The Woodstock Boy comprises of new paintings and a monumental terracotta sculpture all connected by a narrative structure of a hero, an archetype for the artist, who faces a symbolic death in search of a more creatively pure and wholly instinctive reality. The title also references a countercultural generation—a generation plagued by the Vietnam War, Stonewall Riots and Manson Murders, but also where music, art and drugs were used as an instrument to visualize a better world. While only six-years-old at the time of the Woodstock festival, Pessoli sees in himself and the world around him a desperate and perhaps, naïve grasp for freedom and utopia amidst a corrupt and violent reality.
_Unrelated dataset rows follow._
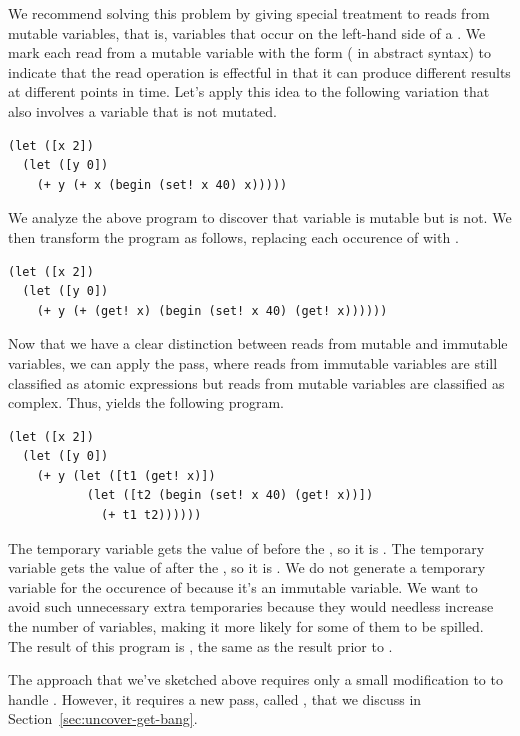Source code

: \documentclass[7x10]{TimesAPriori_MIT}%
\begin{document}
{We recommend solving this problem by giving special treatment to reads
from mutable variables, that is, variables that occur on the left-hand
side of a . We mark each read from a mutable variable with
the form  ( in abstract syntax) to indicate
that the read operation is effectful in that it can produce different
results at different points in time. Let's apply this idea to the
following variation that also involves a variable that is not mutated.
\begin{lstlisting}
(let ([x 2])
  (let ([y 0])
    (+ y (+ x (begin (set! x 40) x)))))
\end{lstlisting}
We analyze the above program to discover that variable  is
mutable but  is not. We then transform the program as follows,
replacing each occurence of  with .
\begin{lstlisting}
(let ([x 2])
  (let ([y 0])
    (+ y (+ (get! x) (begin (set! x 40) (get! x))))))
\end{lstlisting}
Now that we have a clear distinction between reads from mutable and
immutable variables, we can apply the 
pass, where reads from immutable variables are still classified as
atomic expressions but reads from mutable variables are classified as
complex.  Thus,  yields the following
program.
\begin{lstlisting}
(let ([x 2])
  (let ([y 0])
    (+ y (let ([t1 (get! x)])
           (let ([t2 (begin (set! x 40) (get! x))])
             (+ t1 t2))))))
\end{lstlisting}
The temporary variable  gets the value of  before the
, so it is .  The temporary variable  gets
the value of  after the , so it is .  We
do not generate a temporary variable for the occurence of 
because it's an immutable variable. We want to avoid such unnecessary
extra temporaries because they would needless increase the number of
variables, making it more likely for some of them to be spilled.  The
result of this program is , the same as the result prior to
.

The approach that we've sketched above requires only a small
modification to  to handle
. However, it requires a new pass, called
, that we discuss in
Section~\ref{sec:uncover-get-bang}.

}
\end{document}
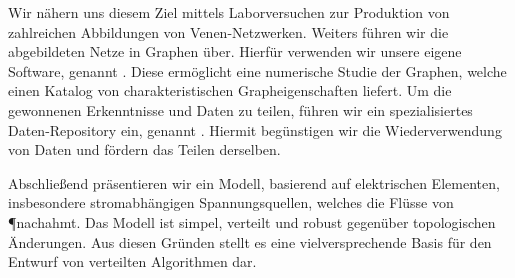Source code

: 	Wir nähern uns diesem Ziel mittels Laborversuchen zur Produktion von zahlreichen Abbildungen von Venen-Netzwerken. Weiters führen wir die abgebildeten Netze in Graphen über. Hierfür verwenden wir unsere eigene Software, genannt \NEFI. Diese ermöglicht eine numerische Studie der Graphen, welche einen Katalog von charakteristischen Grapheigenschaften liefert. Um die gewonnenen Erkenntnisse und Daten zu teilen, führen wir ein spezialisiertes Daten-Repository ein, genannt \SMGR. Hiermit begünstigen wir die Wiederverwendung von Daten und fördern das Teilen derselben.

	Abschließend präsentieren wir ein Modell, basierend auf elektrischen Elementen, insbesondere stromabhängigen Spannungsquellen, welches die Flüsse von \P nachahmt. Das Modell ist simpel, verteilt und robust gegenüber topologischen Änderungen. Aus diesen Gründen stellt es eine vielversprechende Basis für den Entwurf von verteilten Algorithmen dar.


\vfill
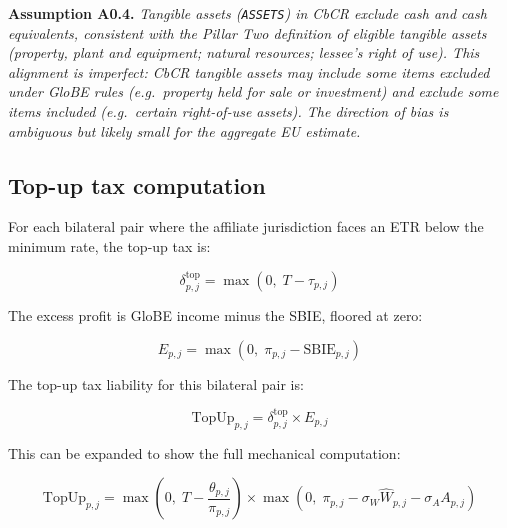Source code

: \documentclass[11pt,a4paper]{article}
\newcommand{\code}[1]{\texttt{#1}}
\newcommand{\assumption}[2]{\noindent\textbf{Assumption #1.} \textit{#2}\medskip}
\begin{document}
\assumption{A0.4}{Tangible assets (\code{ASSETS}) in CbCR exclude cash and cash equivalents, consistent with the Pillar Two definition of eligible tangible assets (property, plant and equipment; natural resources; lessee's right of use). This alignment is imperfect: CbCR tangible assets may include some items excluded under GloBE rules (e.g.\ property held for sale or investment) and exclude some items included (e.g.\ certain right-of-use assets). The direction of bias is ambiguous but likely small for the aggregate EU estimate.}

\subsection{Top-up tax computation}\label{sec:topup}

For each bilateral pair where the affiliate jurisdiction faces an ETR below the minimum rate, the top-up tax is:

\begin{equation}\label{eq:topup_rate}
\delta_{p,j}^{\text{top}} = \max\!\left(0,\; T - \tau_{p,j}\right)
\end{equation}

The excess profit is GloBE income minus the SBIE, floored at zero:

\begin{equation}\label{eq:excess}
E_{p,j} = \max\!\left(0,\; \pi_{p,j} - \text{SBIE}_{p,j}\right)
\end{equation}

The top-up tax liability for this bilateral pair is:

\begin{equation}\label{eq:topup_tax}
\text{TopUp}_{p,j} = \delta_{p,j}^{\text{top}} \times E_{p,j}
\end{equation}

This can be expanded to show the full mechanical computation:

\begin{equation}\label{eq:topup_expanded}
\text{TopUp}_{p,j} = \max\!\left(0,\; T - \frac{\theta_{p,j}}{\pi_{p,j}}\right) \times \max\!\left(0,\; \pi_{p,j} - \sigma_W \hat{W}_{p,j} - \sigma_A A_{p,j}\right)
\end{equation}
\end{document}
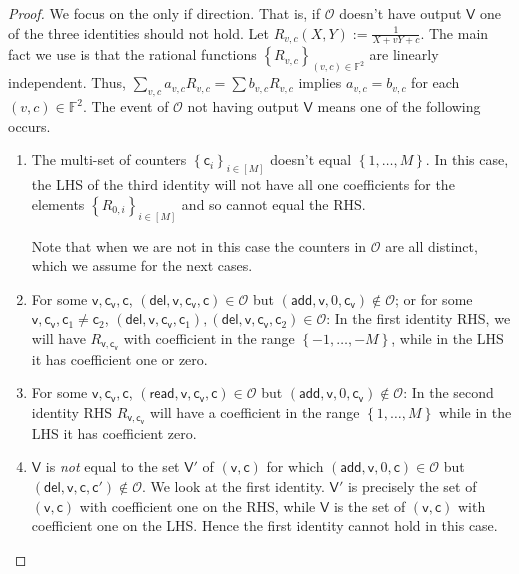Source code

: \documentclass[11pt]{article} %
\newcommand{\F}{\ensuremath{\mathbb F}\xspace}
\newcommand{\defeq}{:=}
\newcommand{\sett}[2]{\ensuremath{\set{#1}_{#2}}\xspace}
\newcommand{\rel}{\ensuremath{\mathcal{R}}\xspace}
\newcommand{\set}[1]{\ensuremath{\left\{#1\right\}}\xspace}
\renewcommand{\c}{\ensuremath{\mathsf{c}}\xspace}
\newcommand{\vc}{\ensuremath{\mathsf{c_v}}\xspace}
\renewcommand{\v}{\ensuremath{\mathsf{v}}\xspace}
\newcommand{\add}{\ensuremath{\mathsf{add}}\xspace}
\newcommand{\del}{\ensuremath{\mathsf{del}}\xspace}
\renewcommand{\read}{\ensuremath{\mathsf{read}}\xspace}
\newcommand{\countrange}{\ensuremath{[M]}\xspace}
\newcommand{\ops}{\ensuremath{\mathcal{O}}\xspace}
\newcommand{\recset}{\ensuremath{\mathsf{V}}\xspace}
\newcommand{\shlomomath}[1]{\ensuremath{\text{\usefont{U}{BOONDOX-cal}{m}{n}#1}}\xspace}
\newcommand{\finpred}{\shlomomath{f}}
\newcommand{\relrcg}{\ensuremath{\rel_{F,\finpred}}\xspace}
\newcommand{\relrcgstar}{\ensuremath{\rel_{F^*,\finpred^*}}\xspace}
\begin{document}
\begin{proof}

We focus on the only if direction. That is, if \ops doesn't have output \recset one of the three identities should not hold.
 Let $R_{v,c}(X,Y)\defeq \frac{1}{X+vY+c}$. The main fact we use is that the rational functions $\sett{R_{v,c}}{(v,c)\in \F^2}$ are linearly independent.
 Thus, $\sum_{v,c} a_{v,c} R_{v,c} = \sum b_{v,c} R_{v,c}$ implies $a_{v,c}=b_{v,c}$ for each $(v,c)\in \F^2$.
 The event of \ops not having output \recset means one of the following occurs.
 \begin{enumerate}
  \item The multi-set of counters $\sett{\c_i}{i\in \countrange}$ doesn't equal \set{1,\ldots,M}. In this case, the LHS of the third identity will not have all one coefficients for the elements \sett{R_{0,i}}{i\in \countrange} and so cannot equal the RHS.

  Note that when we are not in this case the counters in \ops are all distinct, which we assume for the next cases.
 \item For some $\v,\vc,\c$, $(\del,\v,\vc,\c)\in \ops$ but $(\add,\v,0,\vc)\notin \ops$; or for some $\v,\vc,\c_1\neq \c_2$, $(\del,\v,\vc,\c_1),(\del,\v,\vc,\c_2)\in \ops$: In the first identity RHS, we will have $R_{\v,\vc}$ with coefficient in the range $\set{-1,\ldots,-M}$, while in the LHS it has coefficient one or zero.
 \item For some $\v,\vc,\c$, $(\read,\v,\vc,\c)\in \ops$ but $(\add,\v,0,\vc)\notin \ops$: In the second identity RHS $R_{\v,\vc}$ will have a coefficient in the range $\set{1,\ldots,M}$ while in the LHS it has coefficient zero.
 \item \recset is \emph{not} equal to the set $\recset'$ of $(\v,\c)$ for which $(\add,\v,0,\c)\in \ops$ but $(\del,\v,\c,\c')\notin \ops$. We look at the first identity. $\recset'$ is precisely the set of $(\v,\c)$ with coefficient one on the RHS, while \recset is the set of $(\v,\c)$ with coefficient one on the LHS. Hence the first identity cannot hold in this case.
 \end{enumerate}
\end{proof}








\end{document}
In Pessoli’s new body of work, a sense of unease mingles with a hint of the celebratory. The Woodstock boy is a character in his own tormented, yet beautiful reality. Guns and other weapons threaten male and female figures that metamorphose through space, acting as both sexual metaphors and elements of struggle. With a nod to the absurd, Pessoli’s universe is also doused in opulent color and iconography of popsicles, rainbows and butterflies created by his own children. Incorporating this childlike imagery allows Pessoli to reconnect with a pure and instinctual mode of artmaking. Pessoli’s world is a hallucinogenic one, and in these paintings, the obscure and incertitude of daily life are juxtaposed with a primitive positivism.
Pessoli’s work is also rich in art historical and very palpable biblical references, but also chockfull of allusions to contemporary culture. In Shack Up, a nude male figure leans dejectedly, arm swooped overhead, with fruit (a metaphor for nature and nourishment), a single rose and multi-colored popsicles at his back – an image evoking that of Adam’s expulsion from Eden. In Scarecrow in Daddy Field, the figure hangs limply with outstretched limbs covered in childlike imagery as if crucified by his own naiveté, but is also Pessoli’s contemporary overture to the Vitruvian Man. All these scenes play out in theatrical places with a wealth of imagery and expressivity.
In 2009, Pessoli moved from Italy, a country steeped in history and tradition, to Los Angeles, a city of the new. With this in mind, Pessoli fuses the classical with a contemporary impulse, the familiar with the strange. With a new found freedom, virtuosity with materials and respect for the past, Pessoli masterfully combines the etherealness of Henri Matisse and the Fauves with the rich moodiness of Francisco Goya. Furthermore, Pessoli’s work captures the pictorial heroism of 1960s Georg Baselitz through the Pop sensibility of R.B. Kitaj and Andy Warhol. Alessandro Pessoli (b. 1963, Cervia, Italy) studied at the Academy of Fine Arts in Bologna. Pessoli has been exhibited at institutions worldwide, including the San Francisco Museum of Modern Art, Museo d’Arte Contemporanea, Rome, The Drawing Center, New York, Museum of
Contemporary Art, Chicago, Museum of Contemporary Art, Los Angeles and at the Hammer Museum, Los Angeles. His work was also included in the 53 rd Biennale di Venezia at the Palazzo Grassi, Venice.